Maintenant qu’ils ont relevé la tête, il sera plus difficile de leur faire rebaisser

Après avoir voté la grève, les facteurs se sont réunis devant leur bureau de poste et ont pris la direction de l’INRAE où la CGT du site les a accueilli en leur présentant sa totale solidarité. Autour d’un café et au chaud que les langues ont pu se délier franchement pour discuter ensemble des conditions de travail, des revendications et de la mise en place d’une stratégie de lutte. A l’issue de plusieurs heures de discussion, ils ont décidé de mettre en place une grève du zèle. Pour les postiers, la grève du zèle est de loin la grève la plus efficace si elle est tenue et respectée par les grévistes, mais sûrement aussi la plus difficile a mettre en place car il faut que chacun joue le jeu et s’y tenir dans la durée. Elle consiste à faire très strictement ce que demande la direction, ni plus, ni moins, en respectant les horaires et consignes de travail (en ralentissant plus ou moins légèrement la cadence habituelle). En parallèle, il a été décidé de déposer un préavis de grève pour les 12 et 13 décembre puis un autre pour les 22, 23 et 24 décembre.

Dès le lundi 29 novembre et après 3 jours de grève, la grève du zèle a débuté. Tous les facteurs jouant le jeu, à peine la moitié de la tournée est distribuée sur tout le pays mélusin suite au ralentissement de la cadence. Le courrier et les colis s’entassent très vite, et la poste est contrainte de payer les agents au travail. En moins de trois jours, le mercredi 1er décembre, la direction départementale de la poste contacte la CGT pour « négocier ». La négociation fut fixée au lundi 6 décembre, les agents poursuivirent la grève du zèle tant que les négociations n’étaient pas abouties. Après négociations, la Poste a déclaré qu’elle abandonnait la pause méridienne en prétextant seulement la situation sanitaire exceptionnelle. Durant une prise de parole le 7 décembre, la direction a déclaré qu’elle refusait toutefois de prendre cet engagement à l’écrit pour ne pas créer de précédent pour d’autres bureaux de Poste.
Qu’à cela ne tienne, les facteurs ont décidé de prendre ce qui était gagné par la lutte mais de ne pas lâcher la pression. Ils ont tous signé une pétition disant que si la direction ne respectait pas son engagement oral, la grève reprendrait. C’est une victoire sur cette revendication, mais le lien de confiance qui était déjà bien entamé est maintenant totalement rompu.
Concernant la collègue en CDI intérimaire, la direction a affirmé qu’elle avait déjà titularisé le quota de postes dont elle avait l’autorisation nationale pour 2021, mais que la personne était désormais prioritaire pour obtenir un CDI postal pour 2022. La victoire n’est pas totale sur ce point, c’est une promesse d’embauche orale, mais sera-t-elle tenue ?

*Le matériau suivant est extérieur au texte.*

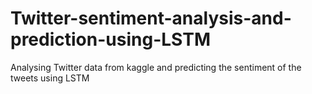 # Twitter-sentiment-analysis-and-prediction-using-LSTM
Analysing Twitter data from kaggle and predicting the sentiment of the tweets using LSTM
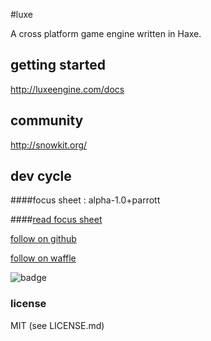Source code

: #luxe 

A cross platform game engine written in Haxe.    

## getting started

http://luxeengine.com/docs

## community

http://snowkit.org/

## dev cycle

####focus sheet : alpha-1.0+parrott

####[read focus sheet](http://snowkit.org/2014/10/27/luxe-alpha-1-0/)   

[follow on github](https://github.com/underscorediscovery/luxe/milestones/alpha-1.0+parrott)

[follow on waffle](https://waffle.io/underscorediscovery/luxe)   

![badge](https://badge.waffle.io/underscorediscovery/luxe.svg?label=alpha-1.0&title=active%20focus%20sheet)

### license

MIT (see LICENSE.md)

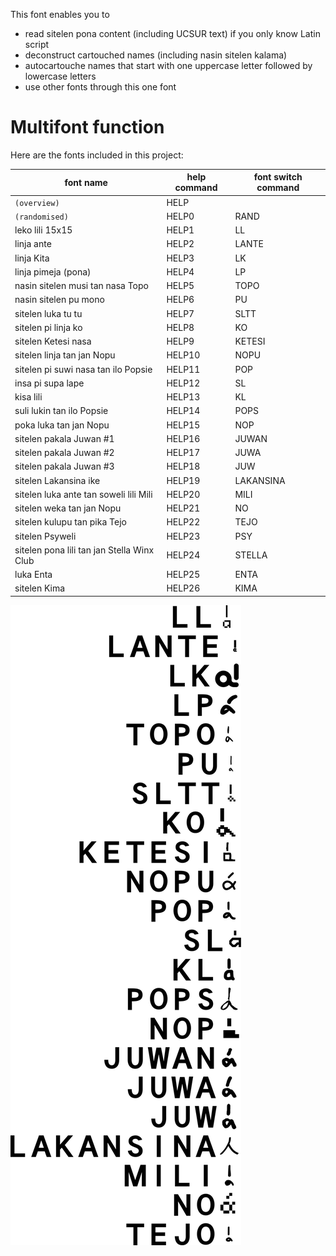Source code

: This font enables you to 
* read sitelen pona content (including UCSUR text) if you only know Latin script
* deconstruct cartouched names (including nasin sitelen kalama)
* autocartouche names that start with one uppercase letter followed by lowercase letters
* use other fonts through this one font

# Multifont function

Here are the fonts included in this project:

font name | help command | font switch command
--- | --- | ---
`(overview)`|HELP| 
`(randomised)` | HELP0 | RAND
leko lili 15x15 | HELP1 | LL
linja ante | HELP2 | LANTE
linja Kita | HELP3 | LK
linja pimeja (pona) | HELP4 | LP
nasin sitelen musi tan nasa Topo | HELP5 | TOPO
nasin sitelen pu mono | HELP6 | PU
sitelen luka tu tu | HELP7 | SLTT
sitelen pi linja ko | HELP8 | KO
sitelen Ketesi nasa | HELP9 | KETESI
sitelen linja tan jan Nopu | HELP10 | NOPU
sitelen pi suwi nasa tan ilo Popsie | HELP11 | POP
insa pi supa lape | HELP12 | SL
kisa lili | HELP13 | KL
suli lukin tan ilo Popsie | HELP14 | POPS
poka luka tan jan Nopu | HELP15 | NOP
sitelen pakala Juwan #1 | HELP16 | JUWAN
sitelen pakala Juwan #2 | HELP17 | JUWA
sitelen pakala Juwan #3 | HELP18 | JUW
sitelen Lakansina ike | HELP19 | LAKANSINA
sitelen luka ante tan soweli lili Mili | HELP20 | MILI
sitelen weka tan jan Nopu | HELP21 | NO
sitelen kulupu tan pika Tejo | HELP22 | TEJO
sitelen Psyweli | HELP23 | PSY
sitelen pona lili tan jan Stella Winx Club | HELP24 | STELLA
luka Enta | HELP25 | ENTA
sitelen Kima | HELP26 | KIMA

![image](help.svg)
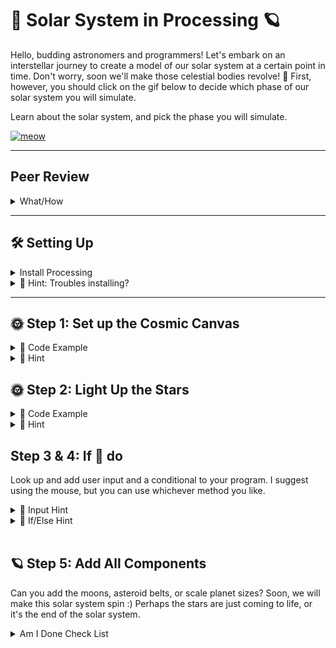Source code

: # 🌌 Solar System in Processing 🪐

Hello, budding astronomers and programmers! Let's embark on an interstellar journey to create a model of our solar system at a certain point in time. Don't worry, soon we'll make those celestial bodies revolve! 🚀 First, however, you should click on the gif below to decide which phase of our solar system you will simulate. 


Learn about the solar system, and pick the phase you will simulate.

<a href="https://youtu.be/TBikbn5XJhg?feature=shared"><img src="solar.gif" alt="meow" width="500" height="500"></a>

---

## Peer Review

<details>
<summary>What/How</summary>
    
    
Before moving on, you must have your idea/plan peer-reviewed by three other students, and you will be asked to know what the <a href="https://processing.org/reference/translate_.html"> `translate(x,y)` function</a> does, use user input via the mouse, use a conditional based on said input, create three unique pretty shapes 💖, pick one artistic aspect, light, color, shadows, etc to focus on, pick one scientific aspect to focus on, stars, planets, moons, gas clouds
    
1. When Being reviewed: Create a flow chart of your program logic. Then, explain how said logic will represent stage X, the science aspect, of our solar system, by doing x,y, and z, the artistic aspect, to your peers. Record your feedback from peers for credit.
    
2. When Reviewing: Provide a grow, glow, and original comment 
</details>

---


## 🛠 Setting Up

<details>
    <summary>Install Processing</summary>
        1.) Get the IDE
        <br>
        2.) Visit <a href= "https://processing.org/download/"> Processing's download Page</a>
        <br>
        3. Install and launch Processing. It's like our spaceship control room!
        Ensure You're in Java Mode:
        - Processing uses Java by default. Just ensure you see 'Java' in the top right.
        
</details>



<details>
  <summary>🌟 Hint: Troubles installing?</summary>
Make sure you have the right version for your operating system. If you get stuck, ask a classmate or your teacher for help.
</details>

---

## 🌞 Step 1: Set up the Cosmic Canvas

<details>
  <summary>👾 Code Example</summary>

<img src="space.png" height="500" width="700">
</details>

<details>
<summary>🌟 Hint</summary>
    
"The `size(800, 600);` sets our universe's width and height. Feel free to make it bigger or smaller!"


</details>


## 🌞 Step 2: Light Up the Stars
<details>
  <summary>👾 Code Example</summary>
    <img src="sun.png" height="500" width="700">


</details>

<details>
  <summary>🌟 Hint</summary>
   
 The `ellipse(400, 300, 100, 100);` function draws the sun. The first two values set the position (x,y), and the last two values set the width and height of the ellipse.
 
<img src="ellipse.png" alt="meow" width="500" height="500">

You already have been making flow charts and using conditionals! here is a basic condition in java!
<br>
<br>

</details>

## Step 3 & 4:  If 🐁 do
Look up and add user input and a conditional to your program. I suggest using the mouse, but you can use whichever method you like. 

<details>
  <summary>🌟 Input Hint</summary>
    Input is the first thing I think about. What data does the program need? Check out this link to see how processing allows a programmer to create interactive works of art!
    <br>
    <br>
    <a href="https://processing.org/examples/mousefunctions.html" > Processing Mouse Example </a>
</details>

<details>
  <summary>🌟 If/Else Hint</summary>
   If statements in Java are the same as in every language. The only change is in the structure of the words, i.e., syntax.
    <br>
    <br>
    
<img src="java_if_else.png" alt="meow" width="500" height="500">
    <br>
    <br>
    
Here is the actual Java code!
<br>
<br>

<img src="java_if_code.png" alt="meow" width="400" height="200">
 
</details>    
<br>




## 🪐 Step 5: Add All Components 

Can you add the moons, asteroid belts, or scale planet sizes? Soon, we will make this
solar system spin :) Perhaps the stars are just coming to life, or it's the end of the solar system.

<details>
    <summary>Am I Done Check List</summary>
    
        1. Peer review document
        2. Flow Chart
        3. User input used
        4. Conditional Statement used
        5. Art aspect clear
        6. Science aspect clear
        7. 3 unique shapes
        8. 3 unqiue colors
        9. Video Reflection
</details>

Cette première expérience de lutte se conclut par une victoire qu’il est important d’apprécier pour les facteurs de Lusignan. Maintenant qu’ils ont relevé la tête, il sera plus difficile de leur faire rebaisser. Quelque part, peu importe l’issue de la grève, désormais les agents savent qu’ensemble ils sont plus fort et le chemin de la lutte ne leur est plus inconnu et cela, la Poste ne pourra jamais leur reprendre.